Start of Records for processing

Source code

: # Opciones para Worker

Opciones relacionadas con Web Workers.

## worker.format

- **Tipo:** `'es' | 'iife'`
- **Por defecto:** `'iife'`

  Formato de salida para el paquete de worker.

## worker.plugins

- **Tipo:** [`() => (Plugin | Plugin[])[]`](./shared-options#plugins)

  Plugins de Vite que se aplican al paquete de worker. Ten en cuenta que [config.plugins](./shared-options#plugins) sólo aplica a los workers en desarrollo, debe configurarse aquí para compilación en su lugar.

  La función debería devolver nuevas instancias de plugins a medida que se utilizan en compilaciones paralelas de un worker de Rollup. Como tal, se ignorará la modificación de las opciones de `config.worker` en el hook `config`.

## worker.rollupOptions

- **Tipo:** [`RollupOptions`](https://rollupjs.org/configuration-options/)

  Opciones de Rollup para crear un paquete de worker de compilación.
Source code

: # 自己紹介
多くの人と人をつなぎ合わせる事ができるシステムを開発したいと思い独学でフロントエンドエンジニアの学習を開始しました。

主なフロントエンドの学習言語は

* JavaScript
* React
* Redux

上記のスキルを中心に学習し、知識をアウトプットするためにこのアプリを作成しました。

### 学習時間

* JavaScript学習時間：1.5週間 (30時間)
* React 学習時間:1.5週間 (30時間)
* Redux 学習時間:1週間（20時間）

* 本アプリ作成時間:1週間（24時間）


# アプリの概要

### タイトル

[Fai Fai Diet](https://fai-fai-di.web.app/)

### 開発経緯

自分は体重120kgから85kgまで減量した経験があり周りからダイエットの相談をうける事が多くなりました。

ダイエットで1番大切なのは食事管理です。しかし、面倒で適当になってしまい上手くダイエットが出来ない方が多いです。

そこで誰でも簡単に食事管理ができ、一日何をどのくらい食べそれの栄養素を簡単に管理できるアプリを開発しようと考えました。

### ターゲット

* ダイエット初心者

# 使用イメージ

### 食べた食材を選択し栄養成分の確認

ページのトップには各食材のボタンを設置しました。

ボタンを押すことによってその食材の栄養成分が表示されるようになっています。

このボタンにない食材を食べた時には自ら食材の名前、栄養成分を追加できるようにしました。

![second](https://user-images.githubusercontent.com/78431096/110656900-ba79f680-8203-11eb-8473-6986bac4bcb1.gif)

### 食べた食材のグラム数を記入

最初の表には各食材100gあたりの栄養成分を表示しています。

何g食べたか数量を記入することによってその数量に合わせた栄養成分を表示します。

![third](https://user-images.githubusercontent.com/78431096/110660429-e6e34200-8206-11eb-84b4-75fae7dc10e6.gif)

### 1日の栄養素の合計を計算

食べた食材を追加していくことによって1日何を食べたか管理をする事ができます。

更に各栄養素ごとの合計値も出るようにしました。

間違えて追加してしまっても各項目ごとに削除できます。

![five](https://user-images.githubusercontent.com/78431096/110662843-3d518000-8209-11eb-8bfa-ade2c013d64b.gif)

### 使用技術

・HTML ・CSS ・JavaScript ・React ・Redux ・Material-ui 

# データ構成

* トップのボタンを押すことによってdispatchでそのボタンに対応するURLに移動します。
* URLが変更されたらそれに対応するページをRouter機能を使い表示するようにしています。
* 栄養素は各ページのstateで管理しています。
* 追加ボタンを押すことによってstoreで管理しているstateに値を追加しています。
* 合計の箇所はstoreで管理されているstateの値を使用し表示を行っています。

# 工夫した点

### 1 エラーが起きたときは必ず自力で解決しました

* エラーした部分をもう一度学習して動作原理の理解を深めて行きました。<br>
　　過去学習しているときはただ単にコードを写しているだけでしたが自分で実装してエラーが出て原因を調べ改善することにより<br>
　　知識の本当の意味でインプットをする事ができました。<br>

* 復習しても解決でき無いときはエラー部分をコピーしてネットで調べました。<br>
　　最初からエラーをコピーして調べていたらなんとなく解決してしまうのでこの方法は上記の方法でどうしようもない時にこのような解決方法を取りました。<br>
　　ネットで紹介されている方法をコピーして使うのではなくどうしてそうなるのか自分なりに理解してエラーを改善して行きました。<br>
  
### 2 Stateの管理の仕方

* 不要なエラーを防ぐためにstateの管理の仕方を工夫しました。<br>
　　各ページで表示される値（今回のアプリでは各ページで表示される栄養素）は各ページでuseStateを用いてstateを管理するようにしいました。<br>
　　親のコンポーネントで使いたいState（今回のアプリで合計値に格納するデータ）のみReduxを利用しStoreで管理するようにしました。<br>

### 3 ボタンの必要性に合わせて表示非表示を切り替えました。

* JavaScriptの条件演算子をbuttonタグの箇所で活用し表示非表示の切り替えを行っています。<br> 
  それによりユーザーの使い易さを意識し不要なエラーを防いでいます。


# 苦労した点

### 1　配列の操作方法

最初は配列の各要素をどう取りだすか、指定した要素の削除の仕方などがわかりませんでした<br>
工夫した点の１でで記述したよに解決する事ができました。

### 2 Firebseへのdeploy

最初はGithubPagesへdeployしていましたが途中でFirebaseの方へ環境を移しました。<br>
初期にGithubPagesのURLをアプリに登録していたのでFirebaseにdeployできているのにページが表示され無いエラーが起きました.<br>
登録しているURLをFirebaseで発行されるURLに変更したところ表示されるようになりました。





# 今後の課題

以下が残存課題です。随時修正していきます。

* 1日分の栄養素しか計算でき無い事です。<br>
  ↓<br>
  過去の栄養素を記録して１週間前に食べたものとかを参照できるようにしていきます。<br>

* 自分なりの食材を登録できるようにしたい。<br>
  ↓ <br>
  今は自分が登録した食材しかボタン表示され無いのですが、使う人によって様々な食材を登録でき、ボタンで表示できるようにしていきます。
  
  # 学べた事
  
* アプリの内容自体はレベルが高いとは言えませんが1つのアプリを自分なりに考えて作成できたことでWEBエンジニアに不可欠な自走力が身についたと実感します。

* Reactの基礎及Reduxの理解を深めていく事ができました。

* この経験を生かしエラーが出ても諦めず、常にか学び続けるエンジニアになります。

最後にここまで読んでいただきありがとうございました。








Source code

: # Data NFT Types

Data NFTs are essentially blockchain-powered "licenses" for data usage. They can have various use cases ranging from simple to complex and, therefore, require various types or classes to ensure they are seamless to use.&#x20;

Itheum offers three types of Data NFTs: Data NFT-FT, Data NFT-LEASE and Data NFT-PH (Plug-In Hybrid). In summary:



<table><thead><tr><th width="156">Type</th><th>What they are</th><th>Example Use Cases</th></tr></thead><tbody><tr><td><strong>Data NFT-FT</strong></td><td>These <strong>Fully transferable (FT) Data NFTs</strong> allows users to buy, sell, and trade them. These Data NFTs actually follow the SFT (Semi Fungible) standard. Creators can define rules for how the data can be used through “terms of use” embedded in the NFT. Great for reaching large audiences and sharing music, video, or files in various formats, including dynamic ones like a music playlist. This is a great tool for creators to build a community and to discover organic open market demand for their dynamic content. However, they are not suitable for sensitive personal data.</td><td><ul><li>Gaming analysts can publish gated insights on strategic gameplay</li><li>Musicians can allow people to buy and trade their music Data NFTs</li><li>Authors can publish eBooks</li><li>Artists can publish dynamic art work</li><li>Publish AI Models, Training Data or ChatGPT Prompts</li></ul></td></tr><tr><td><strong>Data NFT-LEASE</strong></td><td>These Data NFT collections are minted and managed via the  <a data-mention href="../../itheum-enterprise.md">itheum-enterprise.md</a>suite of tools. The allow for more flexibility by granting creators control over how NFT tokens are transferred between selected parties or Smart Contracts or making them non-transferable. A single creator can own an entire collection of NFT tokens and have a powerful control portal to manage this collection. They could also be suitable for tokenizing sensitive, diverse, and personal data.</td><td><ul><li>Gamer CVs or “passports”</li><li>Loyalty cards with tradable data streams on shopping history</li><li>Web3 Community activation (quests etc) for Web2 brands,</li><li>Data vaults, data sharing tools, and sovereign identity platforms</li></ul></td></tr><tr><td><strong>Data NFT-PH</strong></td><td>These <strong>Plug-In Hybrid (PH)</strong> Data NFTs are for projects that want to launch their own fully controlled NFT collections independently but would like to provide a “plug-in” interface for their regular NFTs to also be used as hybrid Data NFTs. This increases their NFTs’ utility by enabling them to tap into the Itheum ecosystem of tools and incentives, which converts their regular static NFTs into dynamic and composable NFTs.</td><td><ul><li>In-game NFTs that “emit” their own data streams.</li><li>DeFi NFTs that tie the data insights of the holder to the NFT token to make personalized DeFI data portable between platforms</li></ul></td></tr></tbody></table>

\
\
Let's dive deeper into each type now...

End of Records for processing

» **Exercise details**
Report how many lines in the entries hold the string "images". Nothing but the number is wanted.

» **Exercise answer**
3